> **Goal of the exercise**
Extract the text of each entry below exactly, leaving every image behind.

> **Provided entries**

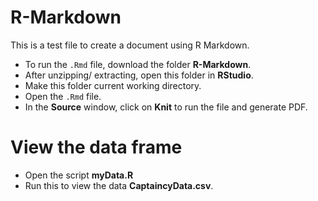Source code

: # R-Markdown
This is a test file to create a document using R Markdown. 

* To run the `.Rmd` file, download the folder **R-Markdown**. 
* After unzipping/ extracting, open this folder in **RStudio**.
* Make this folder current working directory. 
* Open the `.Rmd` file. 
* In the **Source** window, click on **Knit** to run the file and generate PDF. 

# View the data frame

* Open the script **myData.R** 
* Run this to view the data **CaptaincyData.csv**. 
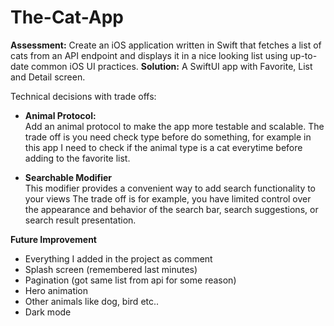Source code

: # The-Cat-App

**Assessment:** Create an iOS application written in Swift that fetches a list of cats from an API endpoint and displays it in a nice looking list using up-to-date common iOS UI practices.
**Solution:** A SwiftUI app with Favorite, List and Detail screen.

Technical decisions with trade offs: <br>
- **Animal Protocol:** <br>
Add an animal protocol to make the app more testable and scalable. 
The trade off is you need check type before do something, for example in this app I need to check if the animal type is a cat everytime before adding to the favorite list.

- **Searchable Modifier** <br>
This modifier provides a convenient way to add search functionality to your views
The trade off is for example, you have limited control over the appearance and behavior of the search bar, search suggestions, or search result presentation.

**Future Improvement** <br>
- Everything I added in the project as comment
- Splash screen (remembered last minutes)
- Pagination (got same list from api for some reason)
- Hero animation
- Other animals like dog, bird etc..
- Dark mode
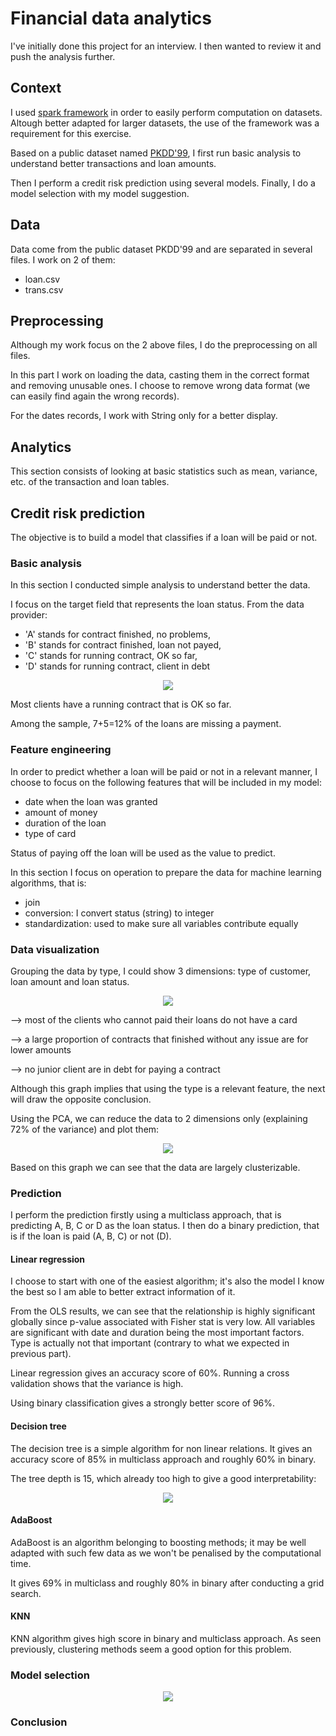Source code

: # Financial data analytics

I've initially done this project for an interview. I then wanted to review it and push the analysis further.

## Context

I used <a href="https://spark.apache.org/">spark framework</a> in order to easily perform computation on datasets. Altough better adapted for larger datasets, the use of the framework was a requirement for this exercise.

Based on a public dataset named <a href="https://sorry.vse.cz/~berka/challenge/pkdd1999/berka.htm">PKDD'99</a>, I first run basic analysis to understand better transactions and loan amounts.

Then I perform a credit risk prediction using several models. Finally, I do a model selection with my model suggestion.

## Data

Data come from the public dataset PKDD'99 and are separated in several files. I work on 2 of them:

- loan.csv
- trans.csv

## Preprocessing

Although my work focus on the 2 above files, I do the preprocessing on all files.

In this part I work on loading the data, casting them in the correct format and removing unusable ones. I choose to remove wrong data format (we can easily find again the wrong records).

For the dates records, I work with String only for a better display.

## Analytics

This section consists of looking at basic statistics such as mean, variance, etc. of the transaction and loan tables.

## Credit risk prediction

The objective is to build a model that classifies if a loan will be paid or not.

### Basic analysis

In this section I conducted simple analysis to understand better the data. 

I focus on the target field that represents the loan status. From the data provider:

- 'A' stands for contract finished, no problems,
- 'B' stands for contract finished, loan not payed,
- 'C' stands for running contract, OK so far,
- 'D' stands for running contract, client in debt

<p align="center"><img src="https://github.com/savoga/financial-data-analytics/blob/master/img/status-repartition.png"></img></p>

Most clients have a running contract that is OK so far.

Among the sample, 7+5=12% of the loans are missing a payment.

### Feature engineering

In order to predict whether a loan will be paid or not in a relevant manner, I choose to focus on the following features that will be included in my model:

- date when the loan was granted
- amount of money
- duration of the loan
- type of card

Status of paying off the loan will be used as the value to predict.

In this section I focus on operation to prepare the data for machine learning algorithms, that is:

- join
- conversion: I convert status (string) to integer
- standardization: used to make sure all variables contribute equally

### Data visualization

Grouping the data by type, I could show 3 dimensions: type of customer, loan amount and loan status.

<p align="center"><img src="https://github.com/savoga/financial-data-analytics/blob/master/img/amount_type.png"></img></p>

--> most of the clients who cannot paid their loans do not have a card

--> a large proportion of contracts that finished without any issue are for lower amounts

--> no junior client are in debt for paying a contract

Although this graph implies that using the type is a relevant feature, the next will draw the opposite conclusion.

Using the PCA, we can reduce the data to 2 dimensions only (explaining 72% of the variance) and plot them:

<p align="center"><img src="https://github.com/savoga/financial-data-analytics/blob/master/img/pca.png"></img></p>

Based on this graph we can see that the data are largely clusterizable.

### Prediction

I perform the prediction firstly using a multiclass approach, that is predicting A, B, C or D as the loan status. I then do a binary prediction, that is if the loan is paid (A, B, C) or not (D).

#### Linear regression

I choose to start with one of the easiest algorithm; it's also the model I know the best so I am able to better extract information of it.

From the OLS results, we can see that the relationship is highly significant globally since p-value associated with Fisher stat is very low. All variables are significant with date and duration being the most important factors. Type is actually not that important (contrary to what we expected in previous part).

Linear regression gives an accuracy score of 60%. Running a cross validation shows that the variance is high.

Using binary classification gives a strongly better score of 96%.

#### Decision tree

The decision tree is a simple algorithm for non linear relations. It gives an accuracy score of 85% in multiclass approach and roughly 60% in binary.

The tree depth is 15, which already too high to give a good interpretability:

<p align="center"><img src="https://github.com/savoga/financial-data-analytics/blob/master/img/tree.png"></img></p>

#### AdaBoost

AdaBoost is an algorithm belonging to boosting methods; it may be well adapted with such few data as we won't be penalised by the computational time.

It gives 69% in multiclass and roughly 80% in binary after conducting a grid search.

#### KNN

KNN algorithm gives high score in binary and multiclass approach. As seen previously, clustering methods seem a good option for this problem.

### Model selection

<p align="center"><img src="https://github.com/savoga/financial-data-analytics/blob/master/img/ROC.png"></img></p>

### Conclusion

> **Response**
Source code

: # R-Markdown
This is a test file to create a document using R Markdown. 

* To run the `.Rmd` file, download the folder **R-Markdown**. 
* After unzipping/ extracting, open this folder in **RStudio**.
* Make this folder current working directory. 
* Open the `.Rmd` file. 
* In the **Source** window, click on **Knit** to run the file and generate PDF. 

# View the data frame

* Open the script **myData.R** 
* Run this to view the data **CaptaincyData.csv**. 
Source code

: # The-Cat-App

**Assessment:** Create an iOS application written in Swift that fetches a list of cats from an API endpoint and displays it in a nice looking list using up-to-date common iOS UI practices.
**Solution:** A SwiftUI app with Favorite, List and Detail screen.

Technical decisions with trade offs: <br>
- **Animal Protocol:** <br>
Add an animal protocol to make the app more testable and scalable. 
The trade off is you need check type before do something, for example in this app I need to check if the animal type is a cat everytime before adding to the favorite list.

- **Searchable Modifier** <br>
This modifier provides a convenient way to add search functionality to your views
The trade off is for example, you have limited control over the appearance and behavior of the search bar, search suggestions, or search result presentation.

**Future Improvement** <br>
- Everything I added in the project as comment
- Splash screen (remembered last minutes)
- Pagination (got same list from api for some reason)
- Hero animation
- Other animals like dog, bird etc..
- Dark mode
Source code

: # Financial data analytics

I've initially done this project for an interview. I then wanted to review it and push the analysis further.

## Context

I used <a href="https://spark.apache.org/">spark framework</a> in order to easily perform computation on datasets. Altough better adapted for larger datasets, the use of the framework was a requirement for this exercise.

Based on a public dataset named <a href="https://sorry.vse.cz/~berka/challenge/pkdd1999/berka.htm">PKDD'99</a>, I first run basic analysis to understand better transactions and loan amounts.

Then I perform a credit risk prediction using several models. Finally, I do a model selection with my model suggestion.

## Data

Data come from the public dataset PKDD'99 and are separated in several files. I work on 2 of them:

- loan.csv
- trans.csv

## Preprocessing

Although my work focus on the 2 above files, I do the preprocessing on all files.

In this part I work on loading the data, casting them in the correct format and removing unusable ones. I choose to remove wrong data format (we can easily find again the wrong records).

For the dates records, I work with String only for a better display.

## Analytics

This section consists of looking at basic statistics such as mean, variance, etc. of the transaction and loan tables.

## Credit risk prediction

The objective is to build a model that classifies if a loan will be paid or not.

### Basic analysis

In this section I conducted simple analysis to understand better the data. 

I focus on the target field that represents the loan status. From the data provider:

- 'A' stands for contract finished, no problems,
- 'B' stands for contract finished, loan not payed,
- 'C' stands for running contract, OK so far,
- 'D' stands for running contract, client in debt

<p align="center"><img src="https://github.com/savoga/financial-data-analytics/blob/master/img/status-repartition.png"></img></p>

Most clients have a running contract that is OK so far.

Among the sample, 7+5=12% of the loans are missing a payment.

### Feature engineering

In order to predict whether a loan will be paid or not in a relevant manner, I choose to focus on the following features that will be included in my model:

- date when the loan was granted
- amount of money
- duration of the loan
- type of card

Status of paying off the loan will be used as the value to predict.

In this section I focus on operation to prepare the data for machine learning algorithms, that is:

- join
- conversion: I convert status (string) to integer
- standardization: used to make sure all variables contribute equally

### Data visualization

Grouping the data by type, I could show 3 dimensions: type of customer, loan amount and loan status.

<p align="center"><img src="https://github.com/savoga/financial-data-analytics/blob/master/img/amount_type.png"></img></p>

--> most of the clients who cannot paid their loans do not have a card

--> a large proportion of contracts that finished without any issue are for lower amounts

--> no junior client are in debt for paying a contract

Although this graph implies that using the type is a relevant feature, the next will draw the opposite conclusion.

Using the PCA, we can reduce the data to 2 dimensions only (explaining 72% of the variance) and plot them:

<p align="center"><img src="https://github.com/savoga/financial-data-analytics/blob/master/img/pca.png"></img></p>

Based on this graph we can see that the data are largely clusterizable.

### Prediction

I perform the prediction firstly using a multiclass approach, that is predicting A, B, C or D as the loan status. I then do a binary prediction, that is if the loan is paid (A, B, C) or not (D).

#### Linear regression

I choose to start with one of the easiest algorithm; it's also the model I know the best so I am able to better extract information of it.

From the OLS results, we can see that the relationship is highly significant globally since p-value associated with Fisher stat is very low. All variables are significant with date and duration being the most important factors. Type is actually not that important (contrary to what we expected in previous part).

Linear regression gives an accuracy score of 60%. Running a cross validation shows that the variance is high.

Using binary classification gives a strongly better score of 96%.

#### Decision tree

The decision tree is a simple algorithm for non linear relations. It gives an accuracy score of 85% in multiclass approach and roughly 60% in binary.

The tree depth is 15, which already too high to give a good interpretability:

<p align="center"><img src="https://github.com/savoga/financial-data-analytics/blob/master/img/tree.png"></img></p>

#### AdaBoost

AdaBoost is an algorithm belonging to boosting methods; it may be well adapted with such few data as we won't be penalised by the computational time.

It gives 69% in multiclass and roughly 80% in binary after conducting a grid search.

#### KNN

KNN algorithm gives high score in binary and multiclass approach. As seen previously, clustering methods seem a good option for this problem.

### Model selection

<p align="center"><img src="https://github.com/savoga/financial-data-analytics/blob/master/img/ROC.png"></img></p>

### Conclusion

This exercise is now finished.